I am trying to parse the table shown here into a multi-dimensional php array. I am using the following code but for some reason its returning an empty array. After searching around on the web, I found this site which is where I got the parseTable() function from. From reading the comments on that website, I see that the function works perfectly. So I'm assuming there is something wrong with the way I'm getting the HTML code from file_get_contents(). Any thoughts on what I'm doing wrong?
<?php
$data = file_get_contents('http://flow935.com/playlist/flowhis.HTM');
function parseTable($html)
{
// Find the table
preg_match("/<table.*?>.*?<\/[\s]*table>/s", $html, $table_html);
// Get title for each row
preg_match_all("/<th.*?>(.*?)<\/[\s]*th>/", $table_html[0], $matches);
$row_headers = $matches[1];
// Iterate each row
preg_match_all("/<tr.*?>(.*?)<\/[\s]*tr>/s", $table_html[0], $matches);
$table = array();
foreach($matches[1] as $row_html)
{
preg_match_all("/<td.*?>(.*?)<\/[\s]*td>/", $row_html, $td_matches);
$row = array();
for($i=0; $i<count($td_matches[1]); $i++)
{
$td = strip_tags(html_entity_decode($td_matches[1][$i]));
$row[$row_headers[$i]] = $td;
}
if(count($row) > 0)
$table[] = $row;
}
return $table;
}
$output = parseTable($data);
print_r($output);
?>
I want my output array to look something like this:
1 --> 11:33AM --> DEV --> IN THE DARK 2 --> 11:29AM --> LIL' WAYNE --> SHE WILL 3 --> 11:26AM --> KARDINAL OFFISHALL --> NUMBA 1 (TIDE IS HIGH)

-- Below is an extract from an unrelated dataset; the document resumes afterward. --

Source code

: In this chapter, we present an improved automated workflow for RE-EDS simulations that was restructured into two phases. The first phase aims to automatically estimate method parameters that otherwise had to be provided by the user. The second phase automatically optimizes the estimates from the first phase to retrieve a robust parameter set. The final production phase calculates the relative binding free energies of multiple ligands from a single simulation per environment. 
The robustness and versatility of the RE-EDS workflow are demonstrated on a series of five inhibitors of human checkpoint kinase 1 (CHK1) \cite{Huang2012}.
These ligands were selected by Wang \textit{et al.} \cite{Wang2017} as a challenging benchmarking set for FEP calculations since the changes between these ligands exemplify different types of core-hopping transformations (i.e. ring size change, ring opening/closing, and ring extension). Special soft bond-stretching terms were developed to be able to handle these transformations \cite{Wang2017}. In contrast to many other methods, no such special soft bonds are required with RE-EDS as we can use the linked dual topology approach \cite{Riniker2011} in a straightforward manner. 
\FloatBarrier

php $htmlContent = file_get_contents("http://teskusman.esy.es/index.html"); $DOM = new DOMDocument(); $DOM->loadHTML($htmlContent); $Header = $DOM->getElementsByTagName('th'); $Detail = $DOM->getElementsByTagName('td'); //#Get header name of the table foreach($Header as $NodeHeader) { $aDataTableHeaderHTML[] = trim($ ...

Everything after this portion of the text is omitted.